Алсек ущипнул себя, но ничего не изменилось. Он прикусил язык, чтобы не сказать лишнего, - поминать тёмных богов при верховном жреце было попросту опасно, а других слов изыскатель не находил.
– Теперь Манигонеа тоже у Джаскара? И это правда? – растерянно спросил он.
– Интигваман подтвердит, - без тени усмешки отозвался тот. – О венце пишет сам Джаскар… но в этом ничего удивительного нет. После захвата Манигонеа это первое, что он мог сделать.
Алсек снова ущипнул себя.
– Но как же Асконкавак Ханан Кеснек? Он же… он могущественный маг и властитель священной столицы, неужели Джаскар сумел его… - он не договорил.
– Тут не спрашивай, - покачал головой Гвайясамин. – Его не видели ни живым, ни мёртвым. Его казнью Джаскар не преминул бы похвалиться.
Изыскатель изумлённо мигнул. Верховный жрец, несмотря на явные свидетельства, продолжал называть великого властителя Джаскаром – и почтения не было в его голосе. И Алсека он не одёрнул – ни в первый раз, ни во второй.

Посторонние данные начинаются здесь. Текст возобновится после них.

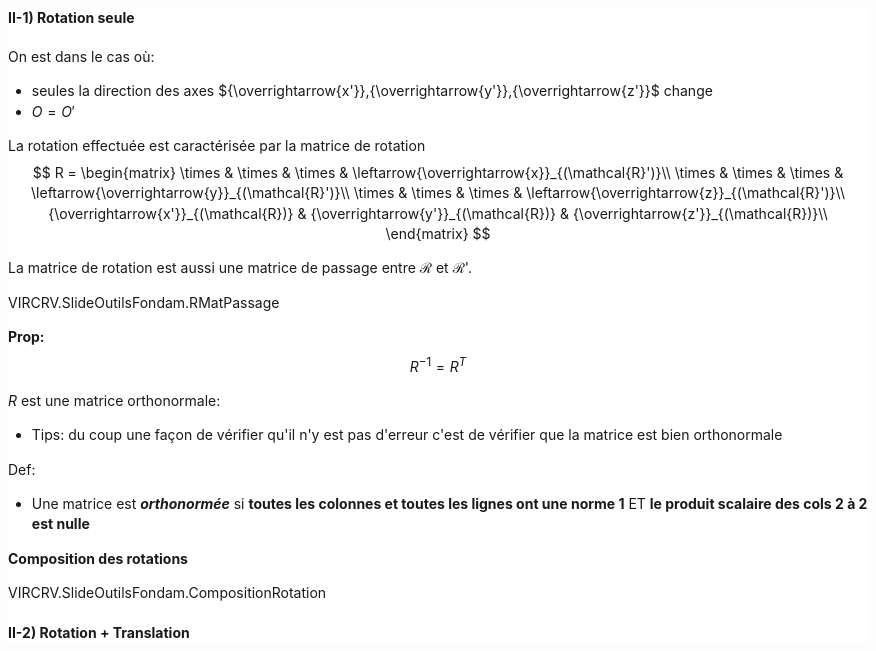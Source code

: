 #### II-1) Rotation seule

On est dans le cas où:
  - seules la direction des axes ${\overrightarrow{x'}},{\overrightarrow{y'}},{\overrightarrow{z'}}$ change
  - $O = O'$

La rotation effectuée est caractérisée par la matrice de rotation
$$
R =
\begin{matrix}
\times & \times & \times & \leftarrow{\overrightarrow{x}}_{(\mathcal{R}')}\\
\times & \times & \times & \leftarrow{\overrightarrow{y}}_{(\mathcal{R}')}\\
\times & \times & \times & \leftarrow{\overrightarrow{z}}_{(\mathcal{R}')}\\
{\overrightarrow{x'}}_{(\mathcal{R})} & {\overrightarrow{y'}}_{(\mathcal{R})} & {\overrightarrow{z'}}_{(\mathcal{R})}\\ 
\end{matrix}
$$

La matrice de rotation est aussi une matrice de passage entre $\mathcal{R}$ et $\mathcal{R}$'.

VIRCRV.SlideOutilsFondam.RMatPassage

**Prop:** $$R^{-1} = R^T$$

$R$ est une matrice orthonormale: 
  - Tips: du coup une façon de vérifier qu'il n'y est pas d'erreur c'est de vérifier que la matrice est bien orthonormale

Def:
  - Une matrice est _**orthonormée**_ si **toutes les colonnes et toutes les lignes ont une norme 1** ET **le produit scalaire des cols 2 à 2 est nulle**

**Composition des rotations**

VIRCRV.SlideOutilsFondam.CompositionRotation

#### II-2) Rotation + Translation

– Значит, теперь у нас снова есть великий властитель? Отчего почтеннейший Даакех не объявил об этом с храма, не разослал гонцов по городу? Он скоро отправится в Манигонеа и присягнёт Сапа Кеснеку, зачем же скрывать такие новости? – спросил Алсек и приготовился стрелой вылететь из храма. По лицу Гвайясамина скользнула тень, но луч, даже невидимый, изыскателя не настиг.
– Не торопись, Сонкойок, - верховный жрец предостерегающе поднял руку. – Есть подозрения и у меня, и у наместника. А вот властителя у страны всё ещё нет. Если бы боги признали нового Сапа Кеснека, я узнал бы об этом не из его послания. Джаскар всё ещё самозванец – и вдобавок осквернитель священной столицы и священного имени Сапа Кеснека.